A gallon of self-serve regular gasoline rose just 0.3 cent to $2.496 a gallon in California, while the U.S. average increased 5.1 cents to $2.297 a gallon, according to the Energy Department's weekly survey of filling stations around the nation. The California average was up 16.1 cents from the year-earlier price, and the U.S. average was up 15 cents; both averages were down more than 70 cents from their midsummer highs.
The biggest price hikes occurred east of the Rocky Mountains, up 7 cents in the lower Atlantic states and 6.6 cents along the East Coast.
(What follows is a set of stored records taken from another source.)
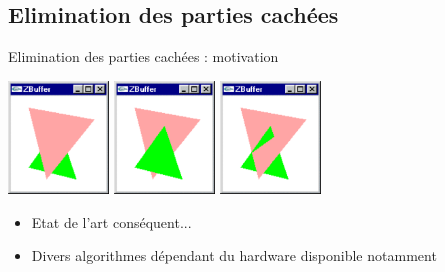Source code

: \subsection{Elimination des parties cachées}

\begin{frame}[t]{Elimination des parties cachées : motivation}
  \begin{center}
    \includegraphics[height=3cm]{figs/peintre1.png}
    \hspace{1cm}
    \includegraphics[height=3cm]{figs/peintre2.png}
    \hspace{1cm}
    \includegraphics[height=3cm]{figs/peintre3.png}

  \end{center}
\begin{itemize}
  \item Etat de l'art conséquent...
  \item Divers algorithmes dépendant du hardware disponible notamment
\end{itemize}

\end{frame}

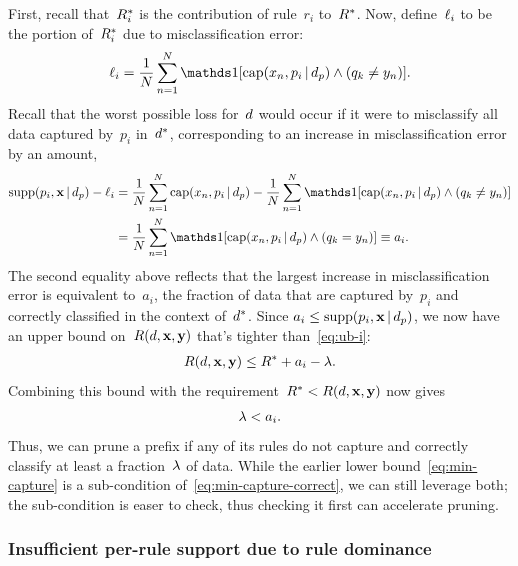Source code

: First, recall that~$R^*_i$ is the contribution of rule~$r_i$ to~$R^*$.
%
Now, define~$\ell_i$ to be the portion of~$R^*_i$ due to misclassification error:
\begin{align}
\Loss_i = \frac{1}{N} \sum_{n=1}^N
  \one [ \Cap(x_n, p_i \given \Prefix) \wedge (q_k \neq y_n) ].
\end{align}
Recall that the worst possible loss for~${d}$ would occur if it were to
misclassify all data captured by~$p_i$ in~$d^*$,
corresponding to an increase in misclassification error by an amount,
\begin{align}
\Supp(p_i, \x \given \Prefix) - \Loss_i
&= \frac{1}{N} \sum_{n=1}^N \Cap(x_n, p_i \given \Prefix)
  - \frac{1}{N} \sum_{n=1}^N
  \one [ \Cap(x_n, p_i \given \Prefix) \wedge (q_k \neq y_n) ] \nn \\
&= \frac{1}{N} \sum_{n=1}^N
  \one [ \Cap(x_n, p_i \given \Prefix) \wedge (q_k = y_n) ] \equiv a_i.
\end{align}
The second equality above reflects that the largest increase in
misclassification error is equivalent to~$a_i$, the fraction of data that
are captured by~$p_i$ and correctly classified in the context of~$d^*$.
%
Since ${a_i \le \textnormal{supp}(p_i, \mathbf{x} \,|\, d_p)}$, we now have
an upper bound on~$R({d}, \mathbf{x}, \mathbf{y})$ that's tighter than~\eqref{eq:ub-i}:
\begin{align}
\Obj(\RL, \x, \y) \le \OptimalObj + a_i - \Reg.
\end{align}
Combining this bound with the requirement~${R^* < R({d}, \mathbf{x}, \mathbf{y})}$ now gives
\begin{align}
\Reg < a_i.
\label{eq:min-capture-correct}
\end{align}
Thus, we can prune a prefix if any of its rules do not capture
and correctly classify at least a fraction~${\lambda}$ of data.
%
While the earlier lower bound~\eqref{eq:min-capture} is a sub-condition
of~\eqref{eq:min-capture-correct}, we can still leverage both;
the sub-condition is easer to check, thus checking it first can accelerate pruning.

\subsubsection{Insufficient per-rule support due to rule dominance}

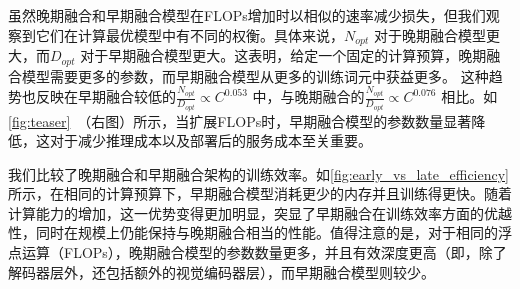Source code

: 虽然晚期融合和早期融合模型在FLOPs增加时以相似的速率减少损失，但我们观察到它们在计算最优模型中有不同的权衡。具体来说，$N_{opt}$ 对于晚期融合模型更大，而$D_{opt}$ 对于早期融合模型更大。这表明，给定一个固定的计算预算，晚期融合模型需要更多的参数，而早期融合模型从更多的训练词元中获益更多。  
这种趋势也反映在早期融合较低的$\frac{N_{opt}}{D_{opt}} \propto
C^{0.053}$ 中，与晚期融合的$\frac{N_{opt}}{D_{opt}} \propto
C^{0.076}$ 相比。如\cref{fig:teaser}~（右图）所示，当扩展FLOPs时，早期融合模型的参数数量显著降低，这对于减少推理成本以及部署后的服务成本至关重要。  




我们比较了晚期融合和早期融合架构的训练效率。如\cref{fig:early_vs_late_efficiency}所示，在相同的计算预算下，早期融合模型消耗更少的内存并且训练得更快。随着计算能力的增加，这一优势变得更加明显，突显了早期融合在训练效率方面的优越性，同时在规模上仍能保持与晚期融合相当的性能。值得注意的是，对于相同的浮点运算（FLOPs），晚期融合模型的参数数量更多，并且有效深度更高（即，除了解码器层外，还包括额外的视觉编码器层），而早期融合模型则较少。




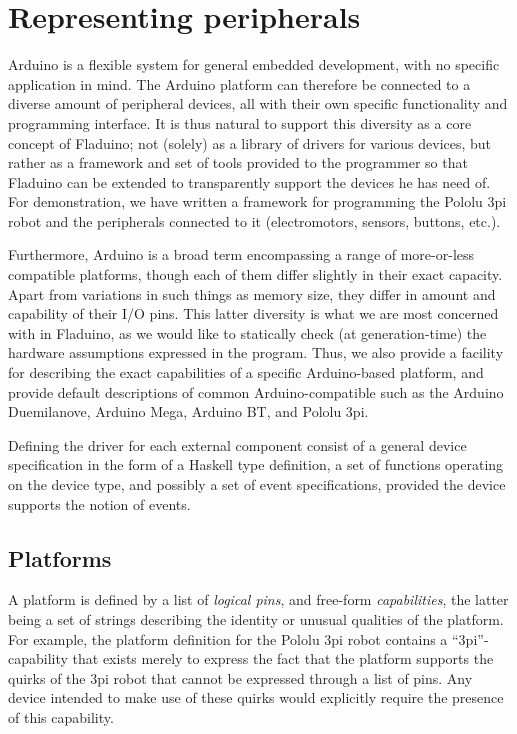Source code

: \documentclass[a4paper, oneside, final]{memoir}
\begin{document}
\section{Representing peripherals}
Arduino is a flexible system for general embedded development, with no
specific application in mind.  The Arduino platform can therefore be
connected to a diverse amount of peripheral devices, all with their
own specific functionality and programming interface.  It is thus
natural to support this diversity as a core concept of Fladuino; not
(solely) as a library of drivers for various devices, but rather as a
framework and set of tools provided to the programmer so that Fladuino
can be extended to transparently support the devices he has need of.
For demonstration, we have  written a
framework for programming the Pololu 3pi robot and the peripherals
connected to it (electromotors, sensors, buttons, etc.).

Furthermore, Arduino is a broad term encompassing a range of
more-or-less compatible platforms, though each of them differ slightly
in their exact capacity.  Apart from variations in such things as
memory size, they differ in amount and capability of their I/O pins.
This latter diversity is what we are most concerned with in Fladuino,
as we would like to statically check (at generation-time) the
hardware assumptions expressed in the program.  Thus, we also provide
a facility for describing the exact capabilities of a specific
Arduino-based platform, and provide default descriptions of common
Arduino-compatible such as the Arduino Duemilanove, Arduino Mega,
Arduino BT, and Pololu 3pi.

Defining the driver for each external component consist of a general
device specification in the form of a Haskell type definition, a set
of functions operating on the device type, and possibly a set of event
specifications, provided the device supports the notion of events.


\subsection{Platforms}
\label{capabilities}
A platform is defined by a list of \textit{logical pins}, and
free-form \textit{capabilities}, the latter being a set of strings
describing the identity or unusual qualities of the platform.  For
example, the platform definition for the Pololu 3pi robot contains a
``3pi''-capability that exists merely to express the fact that the
platform supports the quirks of the 3pi robot that cannot be expressed
through a list of pins.  Any device intended to make use of these
quirks would explicitly require the presence of this capability.
\end{document}
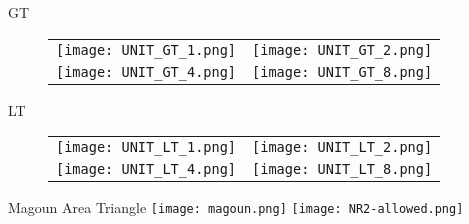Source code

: \documentclass{beamer}
\begin{document}
\begin{frame}{GT}
    \begin{figure}[htb]
        \centering
        \begin{tabular}{cc}
            \texttt{[image: UNIT\_GT\_1.png]} &
            \texttt{[image: UNIT\_GT\_2.png]} \\
            \texttt{[image: UNIT\_GT\_4.png]} &
            \texttt{[image: UNIT\_GT\_8.png]}
        \end{tabular}
    \end{figure}
\end{frame}
\begin{frame}{LT}
    \begin{figure}[htb]
        \centering
        \begin{tabular}{cc}
            \texttt{[image: UNIT\_LT\_1.png]} &
            \texttt{[image: UNIT\_LT\_2.png]} \\
            \texttt{[image: UNIT\_LT\_4.png]} &
            \texttt{[image: UNIT\_LT\_8.png]}
        \end{tabular}
    \end{figure}
\end{frame}
\begin{frame}{Magoun Area Triangle}
    \centering
    \texttt{[image: magoun.png]}
    \hspace{0.5cm}
    \texttt{[image: NR2-allowed.png]}
\end{frame}
\end{document}

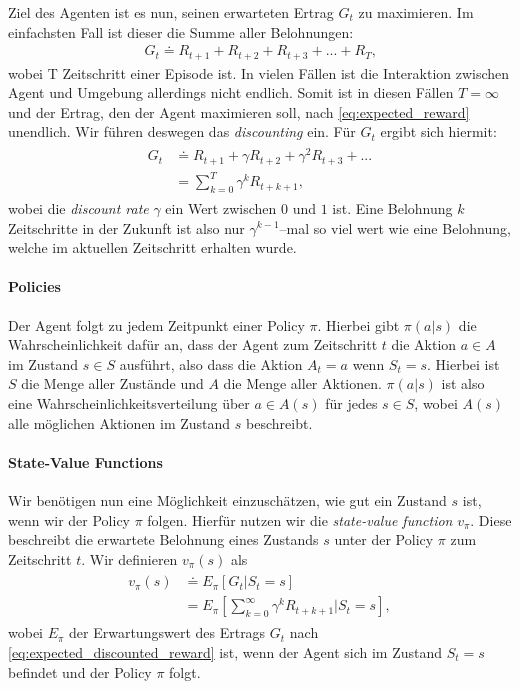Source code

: Ziel des Agenten ist es nun, seinen erwarteten Ertrag $ G_t $ zu maximieren. Im einfachsten Fall ist dieser die Summe aller Belohnungen:
\begin{align}
    G_t \doteq R_{t + 1} + R_{t + 2} + R_{t + 3} + ... + R_T \text{,} \label{eq:expected_reward}
\end{align}
wobei T Zeitschritt einer Episode ist. In vielen Fällen ist die Interaktion zwischen Agent und Umgebung allerdings nicht endlich. Somit ist in diesen Fällen $ T = \infty $ und der Ertrag, den der Agent maximieren soll, nach \ref{eq:expected_reward} unendlich. Wir führen deswegen das \textit{discounting} ein. Für $ G_t $ ergibt sich hiermit:
\begin{align}
    \begin{split}
        G_t & \doteq R_{t + 1} + \gamma R_{t + 2} + \gamma^2 R_{t + 3} + ...\\
        & = \sum_{k = 0}^{T} \gamma^k R_{t + k + 1} \text{,}
    \end{split} \label{eq:expected_discounted_reward}
\end{align}
wobei die \textit{discount rate} $ \gamma $ ein Wert zwischen $ 0 $ und $ 1 $ ist. Eine Belohnung $ k $ Zeitschritte in der Zukunft ist also nur $ \gamma^{k - 1} $--mal so viel wert wie eine Belohnung, welche im aktuellen Zeitschritt erhalten wurde.

\paragraph{Policies}
Der Agent folgt zu jedem Zeitpunkt einer Policy $ \pi $. Hierbei gibt $ \pi(a|s) $ die Wahrscheinlichkeit dafür an, dass der Agent zum Zeitschritt $ t $ die Aktion $ a \in A $ im Zustand $ s \in S $ ausführt, also dass die Aktion $ A_t = a $ wenn $ S_t = s $. Hierbei ist $ S $ die Menge aller Zustände und $ A $ die Menge aller Aktionen. $ \pi(a|s) $ ist also eine Wahrscheinlichkeitsverteilung über $ a \in A(s) $ für jedes $ s \in S $, wobei $ A(s) $ alle möglichen Aktionen im Zustand $ s $ beschreibt.

\paragraph{State-Value Functions}
Wir benötigen nun eine Möglichkeit einzuschätzen, wie gut ein Zustand $ s $ ist, wenn wir der Policy $ \pi $ folgen. Hierfür nutzen wir die \textit{state-value function} $ v_\pi $. Diese beschreibt die erwartete Belohnung eines Zustands $ s $ unter der Policy $ \pi $ zum Zeitschritt $ t $. Wir definieren $ v_\pi(s) $ als
\begin{align}
    \begin{split}
    v_\pi(s) & \doteq E_\pi \left[G_t | S_t = s \right]\\
    & = E_\pi \left[\sum_{k = 0}^{\infty} \gamma^k R_{t + k + 1} | S_t = s \right],
    \end{split}
\end{align}
wobei $ E_\pi $ der Erwartungswert des Ertrags $ G_t $ nach \ref{eq:expected_discounted_reward} ist, wenn der Agent sich im Zustand $ S_t = s $ befindet und der Policy $ \pi $ folgt.

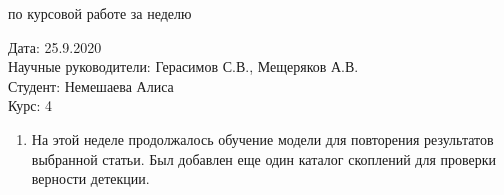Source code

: \documentclass{article}
\begin{document}
\begin{center}{ по курсовой работе за неделю\\}\end{center}
Дата: 25.9.2020\\
Научные руководители: Герасимов С.В., Мещеряков А.В.\\
Студент: Немешаева Алиса\\
Курс: 4\\

\renewcommand{\labelitemi}{$\blacksquare$}
\renewcommand\labelitemii{$\square$}
\begin{enumerate}
    \item На этой неделе продолжалось обучение модели для повторения результатов выбранной статьи. 
        Был добавлен еще один каталог скоплений для проверки верности детекции.\\
    

\end{enumerate}
\end{document}
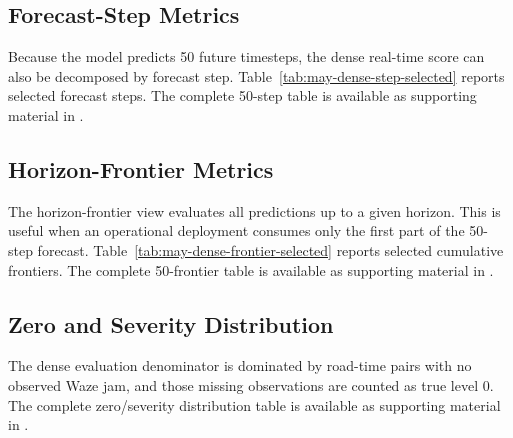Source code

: \documentclass[11pt, a4paper]{article}
\begin{document}
\subsection{Forecast-Step Metrics}

Because the model predicts 50 future timesteps, the dense real-time score can also be decomposed by forecast step. Table~\ref{tab:may-dense-step-selected} reports selected forecast steps. The complete 50-step table is available as supporting material in .

\begin{table}[htbp]
\centering
\caption{Selected dense real-time metrics by forecast step. Complete 50-step data are available in \texttt{may\_dense\_step\_metrics\_all.csv}.}
\label{tab:may-dense-step-selected}
{%
%
}
\end{table}

\subsection{Horizon-Frontier Metrics}

The horizon-frontier view evaluates all predictions up to a given horizon. This is useful when an operational deployment consumes only the first part of the 50-step forecast. Table~\ref{tab:may-dense-frontier-selected} reports selected cumulative frontiers. The complete 50-frontier table is available as supporting material in .

\begin{table}[htbp]
\centering
\caption{Selected cumulative dense metrics by horizon frontier. Complete data are available in \texttt{may\_dense\_horizon\_frontier\_all.csv}.}
\label{tab:may-dense-frontier-selected}
{%
%
}
\end{table}

\subsection{Zero and Severity Distribution}

The dense evaluation denominator is dominated by road-time pairs with no observed Waze jam, and those missing observations are counted as true level 0. The complete zero/severity distribution table is available as supporting material in .
\end{document}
Glen Falk, retail pricing manager for the Oil Price Information Service in New Jersey, blamed the increases on slightly stronger demand during the holiday preparation season and a decline in the nation's supply of fuel. Falk said that refinery maintenance also was eating into supplies.
In addition, oil prices have been on the rise, surging 7% last week on cold weather and talk of additional production cuts by the Organization of the Petroleum Exporting Countries.
In New York futures trading Monday, light sweet crude for January delivery fell 99 cents to $62.44 a barrel. Phil Flynn, senior market analyst for Alaron Trading Corp., attributed the decline to profit taking and a mild weather forecast. If the weather turns cold again, prices could jump to $70 a barrel, he said.
Lehman Bros. energy analysts Edward Morse and Adam Robinson see even higher prices on the horizon. The two analysts told clients Monday that oil prices appeared to have bottomed out and probably would average more than $70 a barrel in 2007, based on rising global demand and the inability of non-OPEC sources to add much to world production.
"Next year's market is unlikely in our view to avoid spikes in response to underlying risks stemming from Iran, Nigeria, hurricanes, terrorism and other factors. Thus, we believe that crude oil prices will average more than $70 per barrel in 2007, with overall price risks skewed even further to the upside," the Lehman Bros. report said.